Tuesday, August 07, 2012

From Our Other Canadian Agent in the Field

Thank you all for your guest posts.  I have a list and they will be posted.  Keep them coming:

Unvetted! (which is like "unplugged" but in the blogging world)

Post Post - actually I read it and it is an OUT-FREAKING-STANDING analysis of the true costs of day care.

I will say it again for the cheap seats - a disproportionate number of women are merely working to pay other women to raise either theirs or other women's children AND THE TAXES that come with paying for the sociological consequences of not really caring about your children enough to raise them yourself.


Chemist said...

The pro-State Daycare arguement pisses me off. I have 2 kids. My wife wanted to stay home to take care of them and she did and with my full support. However, there was a serious cost to this. She stopped working for 11 years. I still think we made the right decision despite the financial price. Believe me, finances were tight for those 11 years. She now works part time and will put off full time work until our youngest is old enought to stay home after school on his own.

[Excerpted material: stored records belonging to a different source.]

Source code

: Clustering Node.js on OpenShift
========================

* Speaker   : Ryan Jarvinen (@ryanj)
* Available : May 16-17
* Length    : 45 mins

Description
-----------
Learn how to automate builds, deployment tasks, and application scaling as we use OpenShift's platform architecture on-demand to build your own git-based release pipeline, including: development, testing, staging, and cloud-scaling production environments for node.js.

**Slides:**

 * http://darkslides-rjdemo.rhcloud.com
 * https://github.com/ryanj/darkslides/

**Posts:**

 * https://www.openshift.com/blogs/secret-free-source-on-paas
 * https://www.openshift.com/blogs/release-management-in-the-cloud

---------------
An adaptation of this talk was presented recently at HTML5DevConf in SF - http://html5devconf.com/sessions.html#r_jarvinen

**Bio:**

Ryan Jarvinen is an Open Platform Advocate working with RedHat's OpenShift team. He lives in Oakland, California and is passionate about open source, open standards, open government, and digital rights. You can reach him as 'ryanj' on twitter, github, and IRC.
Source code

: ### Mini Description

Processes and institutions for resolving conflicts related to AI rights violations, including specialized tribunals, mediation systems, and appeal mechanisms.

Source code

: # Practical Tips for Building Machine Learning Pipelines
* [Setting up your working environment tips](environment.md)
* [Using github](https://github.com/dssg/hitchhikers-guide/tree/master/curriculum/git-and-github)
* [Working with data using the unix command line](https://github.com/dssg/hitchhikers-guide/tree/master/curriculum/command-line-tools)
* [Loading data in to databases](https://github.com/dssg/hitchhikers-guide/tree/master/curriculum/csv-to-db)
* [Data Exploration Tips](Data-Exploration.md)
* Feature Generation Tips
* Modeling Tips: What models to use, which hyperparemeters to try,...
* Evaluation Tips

People talk about the 'right' to childcare. We had to get by on 1 salary for 11 years, and now 1.5 salaries for several more years, and they want to raise my taxes so I can pay the price for maintaining a 2 salary household for them. Bite me.

muslimfeminomics said...

In the UK, where the average middle-class family spends 'a third of its income' on childcare, government is looking to keep schools open until 8 pm (!!!!) to help parents cope with childcare costs... (http://www.telegraph.co.uk/education/educationnews/9340191/Schools-could-open-until-8pm-to-help-working-parents-with-child-care.html#disqus_thread) of course, the children benefitting the MOST from subsidized childcare, are not typically the taxpayers of tomorrow... the system is unsustainable on so many levels...

Free Northerner said...

Glad you liked it.

Here's a couple more pieces you can use if you like. The first is on the tuition bubble, the second is on post-scarcity economics.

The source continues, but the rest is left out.